Friday, February 19, 2010

Daily Nationwide Commuter Gridlock Finally Traced to One Jerk-Off Driver

Silver Spring, MD - Millions of Americans spend at least 700,000 hours of homicidal fantasy-inducing delays in traffic each year. Until recently, we all probably thought it was due to that jerk-off in front of us who wouldn’t stop changing lanes to advance a measly, stinking five yards at a time to get nowhere fast, as opposed to meeting his untimely death for our viewing pleasure. Well, actually... it WAS due to that jerk-off.
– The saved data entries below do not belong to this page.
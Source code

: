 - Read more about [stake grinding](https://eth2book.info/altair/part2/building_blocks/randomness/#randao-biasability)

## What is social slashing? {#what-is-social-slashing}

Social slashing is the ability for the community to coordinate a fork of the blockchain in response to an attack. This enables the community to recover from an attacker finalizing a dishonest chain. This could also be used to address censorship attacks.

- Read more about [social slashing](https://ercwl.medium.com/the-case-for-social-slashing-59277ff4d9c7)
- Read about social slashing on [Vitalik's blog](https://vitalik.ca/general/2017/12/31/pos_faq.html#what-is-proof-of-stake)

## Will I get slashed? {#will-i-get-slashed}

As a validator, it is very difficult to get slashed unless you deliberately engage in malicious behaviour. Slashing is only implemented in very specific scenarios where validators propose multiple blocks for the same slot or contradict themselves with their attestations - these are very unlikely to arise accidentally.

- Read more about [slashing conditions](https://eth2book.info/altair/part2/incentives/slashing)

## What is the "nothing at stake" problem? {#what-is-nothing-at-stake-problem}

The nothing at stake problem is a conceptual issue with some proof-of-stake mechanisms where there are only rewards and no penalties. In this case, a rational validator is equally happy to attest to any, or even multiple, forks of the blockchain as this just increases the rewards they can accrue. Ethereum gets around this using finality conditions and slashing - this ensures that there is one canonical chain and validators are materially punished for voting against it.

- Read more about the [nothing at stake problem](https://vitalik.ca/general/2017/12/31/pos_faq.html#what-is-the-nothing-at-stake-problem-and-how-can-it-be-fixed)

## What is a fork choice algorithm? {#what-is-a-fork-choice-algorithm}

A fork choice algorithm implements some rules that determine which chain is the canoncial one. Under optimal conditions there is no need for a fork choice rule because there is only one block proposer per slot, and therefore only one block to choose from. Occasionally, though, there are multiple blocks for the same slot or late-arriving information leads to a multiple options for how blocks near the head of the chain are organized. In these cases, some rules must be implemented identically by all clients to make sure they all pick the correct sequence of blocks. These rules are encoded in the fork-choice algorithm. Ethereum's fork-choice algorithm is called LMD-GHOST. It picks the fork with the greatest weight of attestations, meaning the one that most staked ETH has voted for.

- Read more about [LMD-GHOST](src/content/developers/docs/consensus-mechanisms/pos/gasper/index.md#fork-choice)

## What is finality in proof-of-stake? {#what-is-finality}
That is, if that jerk-off was Howard Heffrin of the Washington, DC suburbs. The American Highway Driver’s Association recently released findings of a study that concluded that every day after Mr. Heffrin leaves at 4:45 am for his 90-minute commute to his job as a systems analyst at Suchovia First Financial Integration National, he begins changing lanes incessantly, despite the fact that hardly anyone else is on the road at that hour. If he’s also eaten his breakfast of Mountain Dew and M&Ms, by 5:15 am the congestion is guaranteed to have started to build from I-495 to I-95 north to Boston, south to Miami, I-70 West to Chicago and onward to Houston and then finally to Los Angeles. So, you can stop wanting to kill that prick that cut you off in the Lexus on your way to work because Heffrin, ironically enough, drives a Smart Car.